» **What you are asked to do**: Give an exact copy of the data that follows.

Saved entries:
★ ★ ★ ★ ★

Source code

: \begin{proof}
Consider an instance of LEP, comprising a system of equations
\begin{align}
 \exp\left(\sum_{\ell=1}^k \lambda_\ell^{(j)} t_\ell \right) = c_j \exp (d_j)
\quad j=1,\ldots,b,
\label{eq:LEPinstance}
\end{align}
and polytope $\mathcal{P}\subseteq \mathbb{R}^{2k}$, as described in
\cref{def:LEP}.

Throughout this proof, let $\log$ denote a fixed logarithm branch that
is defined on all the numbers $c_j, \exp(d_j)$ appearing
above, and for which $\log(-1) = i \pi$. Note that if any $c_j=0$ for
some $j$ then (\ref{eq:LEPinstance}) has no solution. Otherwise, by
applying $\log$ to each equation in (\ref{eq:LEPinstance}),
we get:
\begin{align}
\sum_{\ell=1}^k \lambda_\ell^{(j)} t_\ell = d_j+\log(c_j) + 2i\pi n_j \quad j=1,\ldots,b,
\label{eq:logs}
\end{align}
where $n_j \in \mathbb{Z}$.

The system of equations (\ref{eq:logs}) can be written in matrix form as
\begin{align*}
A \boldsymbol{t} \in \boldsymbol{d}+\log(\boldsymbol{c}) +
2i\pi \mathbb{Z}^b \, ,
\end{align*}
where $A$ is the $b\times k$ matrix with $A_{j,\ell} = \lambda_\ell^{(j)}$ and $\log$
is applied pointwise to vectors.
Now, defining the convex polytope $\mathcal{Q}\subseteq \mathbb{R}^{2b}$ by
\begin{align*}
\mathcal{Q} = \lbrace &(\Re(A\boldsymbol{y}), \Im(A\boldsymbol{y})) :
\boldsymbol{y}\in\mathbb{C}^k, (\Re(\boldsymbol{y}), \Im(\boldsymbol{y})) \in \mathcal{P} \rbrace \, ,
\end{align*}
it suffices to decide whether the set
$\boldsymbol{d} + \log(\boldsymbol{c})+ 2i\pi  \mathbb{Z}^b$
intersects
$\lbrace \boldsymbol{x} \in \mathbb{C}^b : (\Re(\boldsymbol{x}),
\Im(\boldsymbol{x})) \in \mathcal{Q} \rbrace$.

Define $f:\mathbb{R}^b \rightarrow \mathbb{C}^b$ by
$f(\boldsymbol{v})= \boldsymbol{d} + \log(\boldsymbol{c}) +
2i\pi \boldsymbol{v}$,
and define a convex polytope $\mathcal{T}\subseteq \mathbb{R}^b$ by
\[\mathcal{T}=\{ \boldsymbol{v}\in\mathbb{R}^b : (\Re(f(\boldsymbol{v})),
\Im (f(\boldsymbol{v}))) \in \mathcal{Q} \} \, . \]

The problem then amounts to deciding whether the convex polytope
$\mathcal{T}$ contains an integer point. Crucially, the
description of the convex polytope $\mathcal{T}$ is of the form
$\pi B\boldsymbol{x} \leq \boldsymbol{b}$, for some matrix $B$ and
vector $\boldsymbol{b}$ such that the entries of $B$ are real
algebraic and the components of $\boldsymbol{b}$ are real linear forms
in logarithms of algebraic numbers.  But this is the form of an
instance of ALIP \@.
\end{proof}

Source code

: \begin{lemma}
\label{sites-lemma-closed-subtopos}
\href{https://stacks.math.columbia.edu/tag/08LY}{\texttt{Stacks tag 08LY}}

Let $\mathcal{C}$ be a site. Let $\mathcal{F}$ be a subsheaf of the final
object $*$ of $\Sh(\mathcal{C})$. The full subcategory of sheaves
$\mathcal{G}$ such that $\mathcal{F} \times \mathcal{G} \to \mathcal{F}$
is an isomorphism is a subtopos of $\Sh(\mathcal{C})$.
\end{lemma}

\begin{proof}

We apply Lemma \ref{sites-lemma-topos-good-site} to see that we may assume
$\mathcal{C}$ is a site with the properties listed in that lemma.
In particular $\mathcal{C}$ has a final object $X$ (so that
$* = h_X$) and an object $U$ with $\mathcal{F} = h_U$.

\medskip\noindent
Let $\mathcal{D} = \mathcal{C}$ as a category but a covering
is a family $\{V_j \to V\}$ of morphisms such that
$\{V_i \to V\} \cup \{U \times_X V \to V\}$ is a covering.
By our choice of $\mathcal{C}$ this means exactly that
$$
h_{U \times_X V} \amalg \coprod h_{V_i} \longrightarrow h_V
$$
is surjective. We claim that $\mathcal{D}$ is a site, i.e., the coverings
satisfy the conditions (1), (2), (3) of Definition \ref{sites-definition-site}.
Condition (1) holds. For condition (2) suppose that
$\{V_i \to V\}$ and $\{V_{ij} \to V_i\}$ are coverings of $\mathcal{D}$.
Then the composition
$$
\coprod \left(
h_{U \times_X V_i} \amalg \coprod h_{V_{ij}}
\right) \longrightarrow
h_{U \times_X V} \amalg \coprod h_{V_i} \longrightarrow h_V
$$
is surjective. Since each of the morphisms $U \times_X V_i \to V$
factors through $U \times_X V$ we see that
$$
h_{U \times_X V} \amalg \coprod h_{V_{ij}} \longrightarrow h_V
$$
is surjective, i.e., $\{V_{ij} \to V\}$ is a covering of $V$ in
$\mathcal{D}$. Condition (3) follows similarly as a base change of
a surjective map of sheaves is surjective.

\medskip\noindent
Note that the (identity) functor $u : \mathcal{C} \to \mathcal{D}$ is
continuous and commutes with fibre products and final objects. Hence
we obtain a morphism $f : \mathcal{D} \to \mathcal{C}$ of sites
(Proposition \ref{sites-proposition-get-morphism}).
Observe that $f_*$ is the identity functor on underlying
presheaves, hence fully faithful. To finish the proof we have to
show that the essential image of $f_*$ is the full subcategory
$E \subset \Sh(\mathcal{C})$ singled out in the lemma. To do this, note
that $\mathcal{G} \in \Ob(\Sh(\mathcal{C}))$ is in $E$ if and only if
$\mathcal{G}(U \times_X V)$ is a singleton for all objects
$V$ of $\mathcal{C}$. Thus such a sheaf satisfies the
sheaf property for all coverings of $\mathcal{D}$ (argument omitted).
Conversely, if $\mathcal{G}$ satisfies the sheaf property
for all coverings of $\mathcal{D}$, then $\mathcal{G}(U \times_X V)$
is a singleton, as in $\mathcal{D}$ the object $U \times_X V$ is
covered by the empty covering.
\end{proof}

★ ★ ★ ★ ★

» **Exercise answer**:
Source code

: \begin{proof}
Consider an instance of LEP, comprising a system of equations
\begin{align}
 \exp\left(\sum_{\ell=1}^k \lambda_\ell^{(j)} t_\ell \right) = c_j \exp (d_j)
\quad j=1,\ldots,b,
\label{eq:LEPinstance}
\end{align}
and polytope $\mathcal{P}\subseteq \mathbb{R}^{2k}$, as described in
\cref{def:LEP}.

Throughout this proof, let $\log$ denote a fixed logarithm branch that
is defined on all the numbers $c_j, \exp(d_j)$ appearing
above, and for which $\log(-1) = i \pi$. Note that if any $c_j=0$ for
some $j$ then (\ref{eq:LEPinstance}) has no solution. Otherwise, by
applying $\log$ to each equation in (\ref{eq:LEPinstance}),
we get:
\begin{align}
\sum_{\ell=1}^k \lambda_\ell^{(j)} t_\ell = d_j+\log(c_j) + 2i\pi n_j \quad j=1,\ldots,b,
\label{eq:logs}
\end{align}
where $n_j \in \mathbb{Z}$.

The system of equations (\ref{eq:logs}) can be written in matrix form as
\begin{align*}
A \boldsymbol{t} \in \boldsymbol{d}+\log(\boldsymbol{c}) +
2i\pi \mathbb{Z}^b \, ,
\end{align*}
where $A$ is the $b\times k$ matrix with $A_{j,\ell} = \lambda_\ell^{(j)}$ and $\log$
is applied pointwise to vectors.
Now, defining the convex polytope $\mathcal{Q}\subseteq \mathbb{R}^{2b}$ by
\begin{align*}
\mathcal{Q} = \lbrace &(\Re(A\boldsymbol{y}), \Im(A\boldsymbol{y})) :
\boldsymbol{y}\in\mathbb{C}^k, (\Re(\boldsymbol{y}), \Im(\boldsymbol{y})) \in \mathcal{P} \rbrace \, ,
\end{align*}
it suffices to decide whether the set
$\boldsymbol{d} + \log(\boldsymbol{c})+ 2i\pi  \mathbb{Z}^b$
intersects
$\lbrace \boldsymbol{x} \in \mathbb{C}^b : (\Re(\boldsymbol{x}),
\Im(\boldsymbol{x})) \in \mathcal{Q} \rbrace$.

Define $f:\mathbb{R}^b \rightarrow \mathbb{C}^b$ by
$f(\boldsymbol{v})= \boldsymbol{d} + \log(\boldsymbol{c}) +
2i\pi \boldsymbol{v}$,
and define a convex polytope $\mathcal{T}\subseteq \mathbb{R}^b$ by
\[\mathcal{T}=\{ \boldsymbol{v}\in\mathbb{R}^b : (\Re(f(\boldsymbol{v})),
\Im (f(\boldsymbol{v}))) \in \mathcal{Q} \} \, . \]

The problem then amounts to deciding whether the convex polytope
$\mathcal{T}$ contains an integer point. Crucially, the
description of the convex polytope $\mathcal{T}$ is of the form
$\pi B\boldsymbol{x} \leq \boldsymbol{b}$, for some matrix $B$ and
vector $\boldsymbol{b}$ such that the entries of $B$ are real
algebraic and the components of $\boldsymbol{b}$ are real linear forms
in logarithms of algebraic numbers.  But this is the form of an
instance of ALIP \@.
\end{proof}

Source code

: \begin{lemma}
\label{sites-lemma-closed-subtopos}
\href{https://stacks.math.columbia.edu/tag/08LY}{\texttt{Stacks tag 08LY}}

Let $\mathcal{C}$ be a site. Let $\mathcal{F}$ be a subsheaf of the final
object $*$ of $\Sh(\mathcal{C})$. The full subcategory of sheaves
$\mathcal{G}$ such that $\mathcal{F} \times \mathcal{G} \to \mathcal{F}$
is an isomorphism is a subtopos of $\Sh(\mathcal{C})$.
\end{lemma}

\begin{proof}

We apply Lemma \ref{sites-lemma-topos-good-site} to see that we may assume
$\mathcal{C}$ is a site with the properties listed in that lemma.
In particular $\mathcal{C}$ has a final object $X$ (so that
$* = h_X$) and an object $U$ with $\mathcal{F} = h_U$.

\medskip\noindent
Let $\mathcal{D} = \mathcal{C}$ as a category but a covering
is a family $\{V_j \to V\}$ of morphisms such that
$\{V_i \to V\} \cup \{U \times_X V \to V\}$ is a covering.
By our choice of $\mathcal{C}$ this means exactly that
$$
h_{U \times_X V} \amalg \coprod h_{V_i} \longrightarrow h_V
$$
is surjective. We claim that $\mathcal{D}$ is a site, i.e., the coverings
satisfy the conditions (1), (2), (3) of Definition \ref{sites-definition-site}.
Condition (1) holds. For condition (2) suppose that
$\{V_i \to V\}$ and $\{V_{ij} \to V_i\}$ are coverings of $\mathcal{D}$.
Then the composition
$$
\coprod \left(
h_{U \times_X V_i} \amalg \coprod h_{V_{ij}}
\right) \longrightarrow
h_{U \times_X V} \amalg \coprod h_{V_i} \longrightarrow h_V
$$
is surjective. Since each of the morphisms $U \times_X V_i \to V$
factors through $U \times_X V$ we see that
$$
h_{U \times_X V} \amalg \coprod h_{V_{ij}} \longrightarrow h_V
$$
is surjective, i.e., $\{V_{ij} \to V\}$ is a covering of $V$ in
$\mathcal{D}$. Condition (3) follows similarly as a base change of
a surjective map of sheaves is surjective.

\medskip\noindent
Note that the (identity) functor $u : \mathcal{C} \to \mathcal{D}$ is
continuous and commutes with fibre products and final objects. Hence
we obtain a morphism $f : \mathcal{D} \to \mathcal{C}$ of sites
(Proposition \ref{sites-proposition-get-morphism}).
Observe that $f_*$ is the identity functor on underlying
presheaves, hence fully faithful. To finish the proof we have to
show that the essential image of $f_*$ is the full subcategory
$E \subset \Sh(\mathcal{C})$ singled out in the lemma. To do this, note
that $\mathcal{G} \in \Ob(\Sh(\mathcal{C}))$ is in $E$ if and only if
$\mathcal{G}(U \times_X V)$ is a singleton for all objects
$V$ of $\mathcal{C}$. Thus such a sheaf satisfies the
sheaf property for all coverings of $\mathcal{D}$ (argument omitted).
Conversely, if $\mathcal{G}$ satisfies the sheaf property
for all coverings of $\mathcal{D}$, then $\mathcal{G}(U \times_X V)$
is a singleton, as in $\mathcal{D}$ the object $U \times_X V$ is
covered by the empty covering.
\end{proof}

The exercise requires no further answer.